La création d'un univers de jeu pour Divergence se déroule en trois étapes  : 
  1. Décrire la planète où s'installeront les colons
  2. Décrire les principes fondateurs de la colonie
  3. Décrire l'arche qui transporte les colons
  4. Décrire la zone géographique à coloniser au début du jeu
Lors de la première étape il s'agit de tracer à grands traits le type de planète destinée à accueillir la colonie. Est-ce une planète habitable d'emblée ou devra-t-elle être terraformée par les drones ? A quel type de planète a-t-on affaire ? une planète océan avec peu de terres émergées ? une planète gelée dont la surface est inhabitable mais dont les profondeurs peuvent être aménagées ? Une planète qui est en fait une lune d'une géante gazeuse ? Est que la planète abrite des formes de vie ? Des formes de vie intelligente ? Une civilisation ? ou peut être les ruines d'une civilisation disparue ? 

Il parait évident que la réponse à un certain nombre de ces questions orientera fortement le type de fiction proposé au cours du jeu. Par exemple si la planète n'est pas habitable, les personnages devront lutter contre l'environnement pour s'installer, alors que si elle l'est et abrite même une civilisation indigène, c'est contre ces autochtones qu'il faudrait lutter. La résistance proposée aux actions des joueurs sera en grande partie définie lors de cette étape. 

Mais tout ne doit pas être fixé, gravé dans le marbre. Le joueur qui assumera le rôle de MJ doit pouvoir introduire des secrets et des rebondissement dans la fiction. 

La seconde étape de création consistera à décider des principes fondateurs de la colonie. Qui sont ces colons qui ont décidé de quitter leur foyer pour construire un nouveau monde ensemble ? Formaient-ils déjà une communauté (religieuse, culturelle, politique, corporatiste ?) ou ont ils été recrutés pour l'occasion (entreprise commerciale, condamnation à un bannissement ?). Quels sont les projets sociaux, politiques, technologiques, religieux pour la colonie ?

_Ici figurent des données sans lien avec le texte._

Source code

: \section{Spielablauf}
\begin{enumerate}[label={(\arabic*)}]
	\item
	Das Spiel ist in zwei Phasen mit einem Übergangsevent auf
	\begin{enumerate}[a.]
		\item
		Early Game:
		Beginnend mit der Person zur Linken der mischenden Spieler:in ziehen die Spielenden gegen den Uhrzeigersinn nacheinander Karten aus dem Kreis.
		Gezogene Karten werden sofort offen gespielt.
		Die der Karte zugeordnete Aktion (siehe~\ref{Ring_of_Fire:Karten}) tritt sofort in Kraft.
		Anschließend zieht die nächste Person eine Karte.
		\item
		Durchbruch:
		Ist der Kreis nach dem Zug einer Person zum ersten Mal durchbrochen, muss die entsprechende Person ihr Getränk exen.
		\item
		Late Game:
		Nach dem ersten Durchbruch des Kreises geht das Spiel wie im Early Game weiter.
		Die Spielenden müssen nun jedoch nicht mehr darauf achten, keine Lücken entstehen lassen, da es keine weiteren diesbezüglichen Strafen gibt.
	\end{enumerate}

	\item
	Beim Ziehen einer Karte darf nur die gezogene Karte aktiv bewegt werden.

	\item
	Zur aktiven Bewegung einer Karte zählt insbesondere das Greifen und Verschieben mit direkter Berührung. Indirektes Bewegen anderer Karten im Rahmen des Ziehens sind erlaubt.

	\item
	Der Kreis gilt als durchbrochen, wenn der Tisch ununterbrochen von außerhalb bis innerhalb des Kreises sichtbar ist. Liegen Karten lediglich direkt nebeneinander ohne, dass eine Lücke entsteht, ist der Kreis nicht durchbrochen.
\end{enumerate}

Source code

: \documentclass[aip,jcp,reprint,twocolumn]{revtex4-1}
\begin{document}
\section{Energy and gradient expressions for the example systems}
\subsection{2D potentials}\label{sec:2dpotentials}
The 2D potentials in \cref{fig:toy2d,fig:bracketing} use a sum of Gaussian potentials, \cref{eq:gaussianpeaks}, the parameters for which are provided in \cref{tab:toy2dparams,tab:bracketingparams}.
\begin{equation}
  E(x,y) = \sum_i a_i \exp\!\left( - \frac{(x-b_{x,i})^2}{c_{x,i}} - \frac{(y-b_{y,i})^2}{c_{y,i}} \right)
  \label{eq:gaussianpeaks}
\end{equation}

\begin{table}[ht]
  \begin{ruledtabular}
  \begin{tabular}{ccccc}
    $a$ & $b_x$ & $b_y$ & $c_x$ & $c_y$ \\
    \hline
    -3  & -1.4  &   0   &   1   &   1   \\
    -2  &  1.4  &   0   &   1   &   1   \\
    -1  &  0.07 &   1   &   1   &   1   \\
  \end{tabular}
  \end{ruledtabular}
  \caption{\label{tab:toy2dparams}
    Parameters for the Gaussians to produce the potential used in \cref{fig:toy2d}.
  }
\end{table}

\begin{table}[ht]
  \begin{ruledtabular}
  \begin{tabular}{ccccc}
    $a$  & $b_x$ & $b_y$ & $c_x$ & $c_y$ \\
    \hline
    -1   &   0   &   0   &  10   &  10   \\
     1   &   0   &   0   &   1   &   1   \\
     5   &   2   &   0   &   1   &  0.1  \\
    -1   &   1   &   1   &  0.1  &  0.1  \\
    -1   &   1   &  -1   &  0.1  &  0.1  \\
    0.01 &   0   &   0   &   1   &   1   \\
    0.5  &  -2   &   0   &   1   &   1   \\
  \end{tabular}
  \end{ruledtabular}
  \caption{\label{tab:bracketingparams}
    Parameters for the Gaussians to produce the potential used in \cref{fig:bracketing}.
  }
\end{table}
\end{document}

Prenons un exemple pour illustrer ce propos. Notre  colonie sera fondée par une branche de l'église chrétienne désirant obéir aux commandements bibliques "croître et se multiplier". Sur terre des lois de contrôle de la population interdisent d'avoir plus de deux enfants par foyer. Les fidèles ont donc rassemblé leurs ressources, fait appel à des dons et reçu des subventions pour fonder une colonie sur une planète lointaine. Sur place ils désirent fonder une société traditionnelle, obéissant aux lois religieuses, dont la technologie maîtrisée facilitera leur vie sans les priver du dur labeur qui fait de leur séjour terrestre une occasion de gagner une place au paradis. La plupart des fidèles passeront leur voyage en hibernation, alors que les patriarches et matriarches formeront le sénat préparant la colonisation.

Après avoir défini ce que sera la colonisation et de quoi elle part, il faut déterminer la situation au début du jeu à la fois dans l'Arche qui transporte les colons et dans la région à coloniser sur la planète. Pour l'arche, les joueurs ont la liberté de définir un certain nombre de PNJ appartenant au personnel navigant, la troisième caste des arches. Et sur la planète il s'agit de construire les bases de la carte coloniale, c'est à dire l'environnement immédiat du point de chute du Cargo, le vaisseau ayant transporté les drones.

Alors, chers lecteurs qu'en pensez vous ? En mettant en oeuvre ce processus de création, guidé par une série de questions et de rubriques à remplir, est-il nécessaire ou utile de proposer un univers clef en main pour le jeu ? 

lundi 19 mai 2014

Evolution des personnages

Dans Divergence l'évolution des personnages demande une attention particulière. Dans l'Arche, les sénateurs débattent, avancent sur leurs projets, envoient des ordres et reçoivent les mise à jours incomplètes des drones divergents. Sur la Colonie, les drones accomplissent leurs tâches et changent peu à peu, ils se différencient et développent leurs propres intérêts, motivations et objectifs.
Dans Divergence un personnage expérimenté n'est pas nécessairement plus puissant qu'un autre, il est simplement devenu différent de ce qu'il était au départ, probablement plus polyvalent, avec un accès à de nouvelles options.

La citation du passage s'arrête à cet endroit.